- GOAL OF THE EXERCISE:
Count the lines below that hold the string "werden". Give only that number.

- MATERIAL PROVIDED:

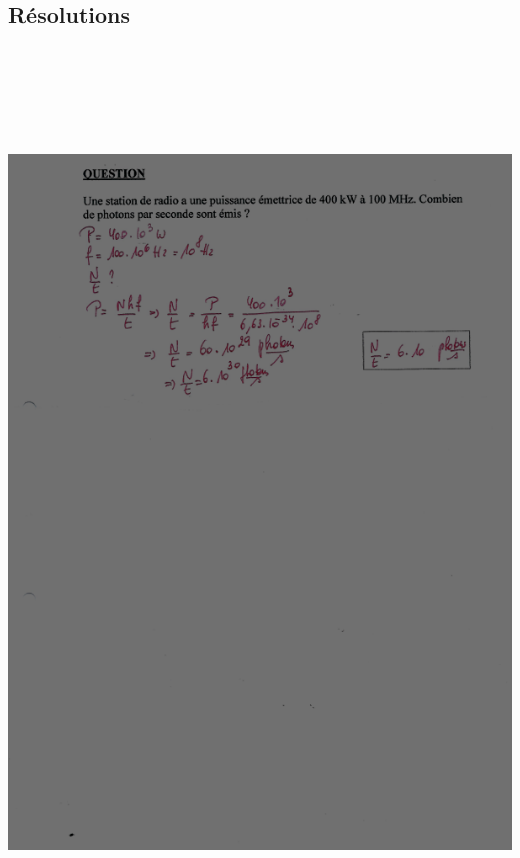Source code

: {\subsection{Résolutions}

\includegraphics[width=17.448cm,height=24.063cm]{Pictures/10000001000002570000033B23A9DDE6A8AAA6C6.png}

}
* * *
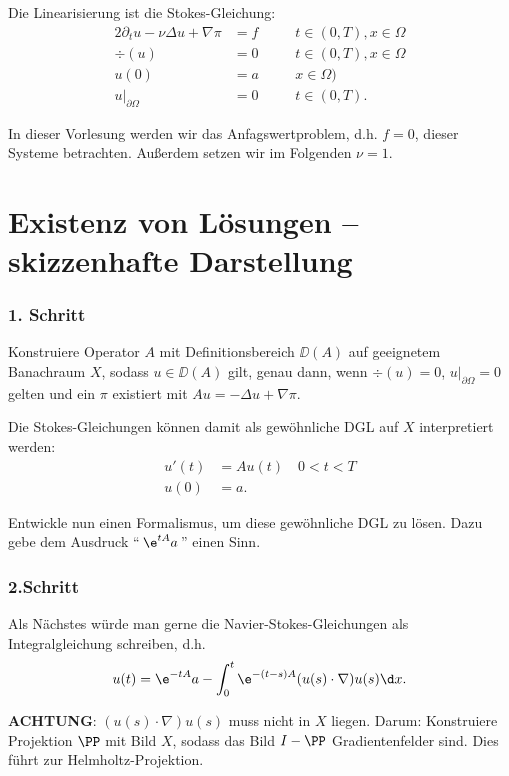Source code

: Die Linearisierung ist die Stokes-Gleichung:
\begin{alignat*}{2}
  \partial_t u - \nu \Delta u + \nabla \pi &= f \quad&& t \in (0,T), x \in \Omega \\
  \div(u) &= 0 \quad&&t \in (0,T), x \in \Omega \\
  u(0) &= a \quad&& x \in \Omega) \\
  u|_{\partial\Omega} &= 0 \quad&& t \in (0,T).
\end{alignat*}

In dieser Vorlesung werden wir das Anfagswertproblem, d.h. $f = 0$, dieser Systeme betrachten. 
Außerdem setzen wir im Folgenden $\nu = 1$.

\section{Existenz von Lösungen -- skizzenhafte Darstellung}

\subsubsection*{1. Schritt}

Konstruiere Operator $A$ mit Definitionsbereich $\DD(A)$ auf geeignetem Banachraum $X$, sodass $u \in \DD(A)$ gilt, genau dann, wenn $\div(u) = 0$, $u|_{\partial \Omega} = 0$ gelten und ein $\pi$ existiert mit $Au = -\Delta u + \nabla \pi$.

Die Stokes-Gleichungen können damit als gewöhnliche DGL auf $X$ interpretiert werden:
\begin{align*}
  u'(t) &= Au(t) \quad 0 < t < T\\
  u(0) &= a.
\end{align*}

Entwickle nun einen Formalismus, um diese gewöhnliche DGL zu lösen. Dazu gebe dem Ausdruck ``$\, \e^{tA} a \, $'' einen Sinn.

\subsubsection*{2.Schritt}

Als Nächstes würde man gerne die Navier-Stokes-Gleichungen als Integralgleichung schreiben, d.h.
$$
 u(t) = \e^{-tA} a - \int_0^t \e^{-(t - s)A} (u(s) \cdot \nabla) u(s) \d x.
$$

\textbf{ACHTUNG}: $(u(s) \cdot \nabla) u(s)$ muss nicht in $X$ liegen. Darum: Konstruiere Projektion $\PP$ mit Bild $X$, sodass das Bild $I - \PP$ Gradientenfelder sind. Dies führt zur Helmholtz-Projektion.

- SOLUTION TO THIS TASK:
2